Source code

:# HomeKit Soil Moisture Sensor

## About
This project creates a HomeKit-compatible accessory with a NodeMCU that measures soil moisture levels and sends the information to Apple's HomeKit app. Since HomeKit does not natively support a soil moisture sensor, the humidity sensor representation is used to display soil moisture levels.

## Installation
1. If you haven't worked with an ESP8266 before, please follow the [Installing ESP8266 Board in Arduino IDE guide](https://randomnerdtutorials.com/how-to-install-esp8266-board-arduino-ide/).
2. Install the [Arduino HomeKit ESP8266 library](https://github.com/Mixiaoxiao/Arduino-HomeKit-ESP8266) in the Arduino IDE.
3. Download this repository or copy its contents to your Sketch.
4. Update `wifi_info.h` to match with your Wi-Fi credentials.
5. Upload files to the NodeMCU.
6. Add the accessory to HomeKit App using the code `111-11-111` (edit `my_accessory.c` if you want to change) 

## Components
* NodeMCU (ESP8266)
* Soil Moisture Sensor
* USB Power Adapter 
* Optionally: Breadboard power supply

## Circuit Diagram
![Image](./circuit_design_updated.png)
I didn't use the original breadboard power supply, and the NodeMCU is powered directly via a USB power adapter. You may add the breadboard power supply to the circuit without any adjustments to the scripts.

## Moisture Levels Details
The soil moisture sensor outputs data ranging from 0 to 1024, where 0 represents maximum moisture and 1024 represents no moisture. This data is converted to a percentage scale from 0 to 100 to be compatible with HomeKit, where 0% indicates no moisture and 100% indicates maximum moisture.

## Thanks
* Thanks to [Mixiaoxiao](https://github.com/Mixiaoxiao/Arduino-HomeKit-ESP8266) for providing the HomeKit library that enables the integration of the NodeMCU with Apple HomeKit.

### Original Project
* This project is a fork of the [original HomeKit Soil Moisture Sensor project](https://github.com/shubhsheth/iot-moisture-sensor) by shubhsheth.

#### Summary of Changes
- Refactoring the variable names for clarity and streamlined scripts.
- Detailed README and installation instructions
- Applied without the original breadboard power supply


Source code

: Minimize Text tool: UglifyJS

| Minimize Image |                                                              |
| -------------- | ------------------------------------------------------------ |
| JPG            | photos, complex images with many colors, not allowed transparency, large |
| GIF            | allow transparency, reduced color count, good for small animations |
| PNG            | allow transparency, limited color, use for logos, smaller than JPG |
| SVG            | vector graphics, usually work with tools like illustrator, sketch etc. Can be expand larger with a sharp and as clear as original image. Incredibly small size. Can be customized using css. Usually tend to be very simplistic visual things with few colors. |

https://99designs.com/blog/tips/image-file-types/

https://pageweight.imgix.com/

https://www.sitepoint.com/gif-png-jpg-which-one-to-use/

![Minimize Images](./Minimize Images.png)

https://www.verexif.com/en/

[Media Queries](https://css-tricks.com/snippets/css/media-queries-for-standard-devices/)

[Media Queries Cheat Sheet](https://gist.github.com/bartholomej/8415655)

──────────────────────────────

* What you are asked to do *
For the word "Apple", how many lines in the records above contain it? Answer with the number and nothing else.

* Answer to this exercise *
2